Similarly Sauced Cinema
Jackie Chan reprised the role of Wong Fei-Hung in 1994’s Drunken Master II ( akaThe Legend of Drunken Master). Both the stunt work and juicing are supercharged in the sequel, including Fei-Hung’s consumption of industrial alcohol to increase his strength during the final battle.

 

Arthur (1981)

Writer/director Steve Gordon concocted this affectionate throwback to screwball comedies of the 30’s and included all the trappings of the genre — witty dialogue, wealthy socialites, romantic hurdles and vast quantities of liquor. Dudley Moore portrays the film’s title character, everyone’s favorite good-natured inebriate, Arthur Bach. Arthur is a giggling, drunken millionaire who simply wants to be loved. Unfortunately, his grasping relatives expect Arthur to augment their empire by marrying him off to the daughter of an equally rich businessman. When Arthur falls for a working-class waitress ( Liza Minnelli) instead, he must choose between love and $750 million.

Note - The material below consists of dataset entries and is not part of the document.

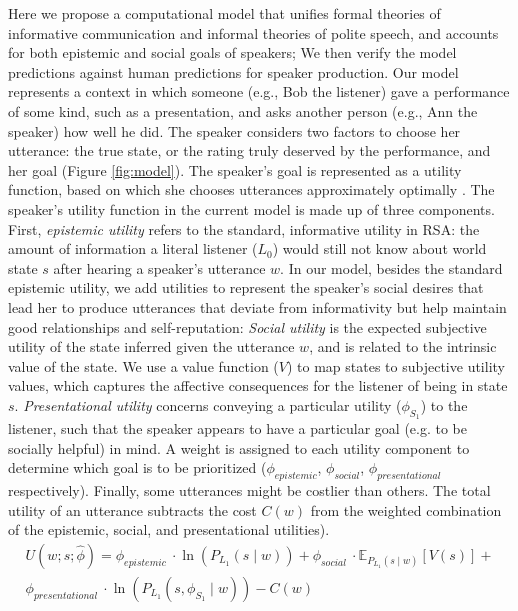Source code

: \documentclass[12pt]{article}
\newcommand{\ejy}[1]{\textcolor{Red}{[ejy: #1]}}
\begin{document}
Here we propose a computational model 
that unifies formal theories of informative communication and informal theories of polite speech, 
and accounts for both epistemic and social goals of speakers; 
We then verify the model predictions against human predictions for speaker production.
Our model represents a context in which someone (e.g., Bob the listener) gave a performance of some kind, 
such as a presentation, and asks another person (e.g., Ann the speaker) how well he did. 
The speaker considers two factors to choose her utterance: 
the true state, or the rating truly deserved by the performance, 
and her goal (Figure \ref{fig:model}). 
The speaker's goal is represented as a utility function, 
based on which she chooses utterances approximately optimally \cite{goodman2013}. 
The speaker's utility function in the current model is made up of three components.
First, \emph{epistemic utility} refers to the standard, informative utility in RSA: 
the amount of information a literal listener (\(L_0\)) would still not know about world state \(s\) after hearing a speaker's utterance \(w\).
In our model, besides the standard epistemic utility, 
we add utilities to represent the speaker's social desires that lead her to produce utterances that deviate from informativity 
but help maintain good relationships and self-reputation:
\emph{Social utility} is the expected subjective utility of the state inferred given the utterance \(w\), 
and is related to the intrinsic value of the state.
We use a value function (\(V\)) to map states to subjective utility values,
which captures the affective consequences for the listener of being in state \(s\). 
\emph{Presentational utility} concerns conveying a particular utility (\(\phi_{S_1}\)) to the listener, 
such that the speaker appears to have a particular goal (e.g. to be socially helpful) in mind.
A weight is assigned to each utility component to determine which goal is to be prioritized (\(\phi_{epistemic}\), \(\phi_{social}\), \(\phi_{presentational}\) respectively). 
Finally, some utterances might be costlier than others. 
The total utility of an utterance subtracts the cost $C(w)$ from the weighted combination of the epistemic, social, and presentational utilities). 
\begin{multline}
U(w;s; \hat{\phi}) =  \phi_{epistemic}\ \cdot \ln(P_{L_1}(s \mid w))  +
\phi_{social}\ \cdot \mathbb{E}_{P_{L_1}(s \mid w)}[V(s)] + \\
\phi_{presentational}\ \cdot \ln(P_{L_1}(s,  \phi_{S_1} \mid w)) -
C(w)
\end{multline}
\end{document}
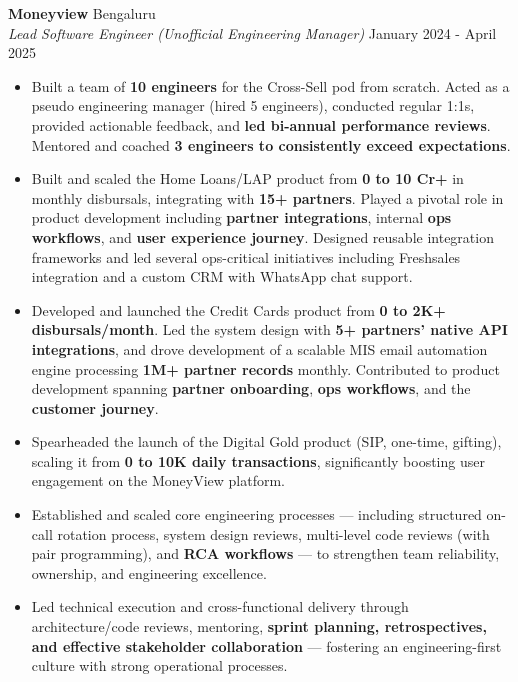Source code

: \documentclass[10pt,a4paper]{article}
\begin{document}
\textbf{Moneyview} \hfill Bengaluru\\
\textit{Lead Software Engineer (Unofficial Engineering Manager)} \hfill January 2024 - April 2025\\
\vspace{-1mm}
\begin{itemize} \itemsep 1pt
	\item Built a team of \textbf{10 engineers} for the Cross-Sell pod from scratch. Acted as a pseudo engineering manager (hired 5 engineers), conducted regular 1:1s, provided actionable feedback, and \textbf{led bi-annual performance reviews}. Mentored and coached \textbf{3 engineers to consistently exceed expectations}.

    \item Built and scaled the Home Loans/LAP product from \textbf{0 to 10 Cr+} in monthly disbursals, integrating with \textbf{15+ partners}. Played a pivotal role in product development including \textbf{partner integrations}, internal \textbf{ops workflows}, and \textbf{user experience journey}. Designed reusable integration frameworks and led several ops-critical initiatives including Freshsales integration and a custom CRM with WhatsApp chat support.

    \item Developed and launched the Credit Cards product from \textbf{0 to 2K+ disbursals/month}. Led the system design with \textbf{5+ partners' native API integrations}, and drove development of a scalable MIS email automation engine processing \textbf{1M+ partner records} monthly. Contributed to product development spanning \textbf{partner onboarding}, \textbf{ops workflows}, and the \textbf{customer journey}.

    \item Spearheaded the launch of the Digital Gold product (SIP, one-time, gifting), scaling it from \textbf{0 to 10K daily transactions}, significantly boosting user engagement on the MoneyView platform.

    \item Established and scaled core engineering processes — including structured on-call rotation process, system design reviews, multi-level code reviews (with pair programming), and \textbf{RCA workflows} — to strengthen team reliability, ownership, and engineering excellence.

    \item Led technical execution and cross-functional delivery through architecture/code reviews, mentoring, \textbf{sprint planning, retrospectives, and effective stakeholder collaboration} — fostering an engineering-first culture with strong operational processes.


\end{itemize}
\end{document}
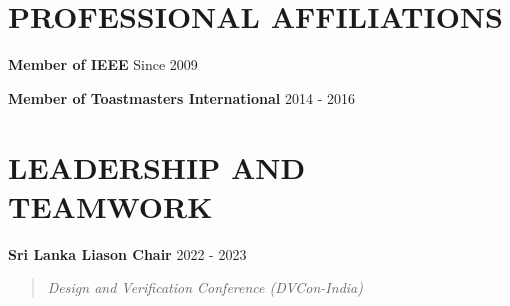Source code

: \documentclass[mm]{res} %
\begin{document}
\begin{resume}



\vspace{2 mm}
\section{PROFESSIONAL AFFILIATIONS} 

\textbf{Member of IEEE} \hfill Since 2009 


\textbf{Member of Toastmasters International} \hfill 2014 - 2016

\vspace{2 mm}
\section{LEADERSHIP AND TEAMWORK} 

\textbf{Sri Lanka Liason Chair} \hfill 2022 - 2023 
\begin{quote}
	\emph{Design and Verification Conference (DVCon-India)}
\end{quote}


\end{resume}
\end{document}
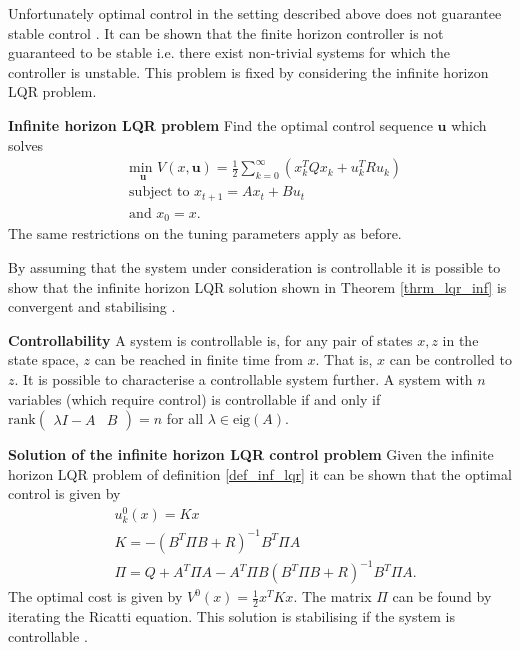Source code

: Unfortunately optimal control in the setting described above does not guarantee stable control \cite{raw}. It can be shown that the finite horizon controller is not guaranteed to be stable i.e. there exist non-trivial systems for which the controller is unstable. This problem is fixed by considering the infinite horizon LQR problem. 
\begin{defn}
\textbf{Infinite horizon LQR problem} Find the optimal control sequence $\mathbf{u}$ which solves
\begin{equation}
\begin{aligned}
&\underset{\mathbf{u}}{\text{min }} V(x, \mathbf{u}) = \frac{1}{2}\sum_{k=0}^{\infty} \left( x_k^TQx_k + u_k^TRu_k \right) \\
&\text{subject to } x_{t+1} = Ax_t+Bu_t \\
&\text{and } x_0 = x.
\end{aligned}
\label{eq_inf_lqr_problem}
\end{equation}
The same restrictions on the tuning parameters apply as before.
\label{def_inf_lqr}
\end{defn}
By assuming that the system under consideration is controllable it is possible to show that the infinite horizon LQR solution shown in Theorem \ref{thrm_lqr_inf} is convergent and stabilising \cite{raw}.
\begin{defn}
\textbf{Controllability} A system is controllable is, for any pair of states $x,z$ in the state space, $z$ can be reached in finite time from $x$. That is, $x$ can be controlled to $z$. It is possible to characterise a controllable system further. A system with $n$ variables (which require control) is controllable if and only if $\text{rank}\begin{pmatrix}
\lambda I- A & B
\end{pmatrix} = n$ for all $\lambda \in \text{eig}(A)$. 
\end{defn}
\begin{thrm}
\textbf{Solution of the infinite horizon LQR control problem} Given the infinite horizon LQR problem of definition \ref{def_inf_lqr} it can be shown that the optimal control is given by
\begin{equation}
\begin{aligned}
&u^0_{k}(x) = Kx \\
&K = -(B^T\Pi B+R)^{-1}B^T\Pi A \\
&\Pi = Q + A^T\Pi A-A^T\Pi B(B^T\Pi B+R)^{-1}B^T\Pi A.  
\end{aligned}
\label{eq_lqr_inf_opt_control}
\end{equation}
The optimal cost is given by $V^0(x) = \frac{1}{2}x^TKx$. The matrix $\Pi$ can be found by iterating the Ricatti equation. This solution is stabilising if the system is controllable \cite{raw}.
\label{thrm_lqr_inf}
\end{thrm}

Arthur turned out to be one of the funniest films of the 80’s, and the sparkling writing brought out career-topping work from Moore, Minnelli, and John Geilgud (as Arthur’s butler and father figure, Hobson). It’s a shame Steve Gordon died only a year after directing it, his first and only film. We could have used a few more classy cocktails like this one.

What They’re Drinking
Scotch, gin (martinis), beer, and champagne.

Intoxicating Effects
Slurred speech, the giggles, swearing, staggering, stumbling, bad breath, soused sex, drunk driving, passing out, and public disturbance.

Potent Quotables
ARTHUR: This is what I am. Everyone who drinks is not a poet. Some of us drink because we’re not poets.
SUSAN: A real woman could stop you from drinking.
ARTHUR: It would have to be a real big woman.

Similarly Sauced Cinema
Other lovable drunks include Jack Griffith (Jackie Gleason) in Papa’s Delicate Condition (1963) and Alan Swann (Peter O’Toole) in My Favorite Year (1982).

 

Strange Brew (1983)

Good day, eh. Rick Moranis and Dave Thomas created the characters of the beer-loving Canucks, Bob and Doug McKenzie, for the sketch comedy show SCTV in order to mock Canada ‘s broadcast rules that require television networks to include “Canadian content” in their programming. Due to their popularity, the McKenzie brothers not only became series regulars, they eventually leapt to the big screen in Strange Brew, the ultimate cinematic love letter to beer.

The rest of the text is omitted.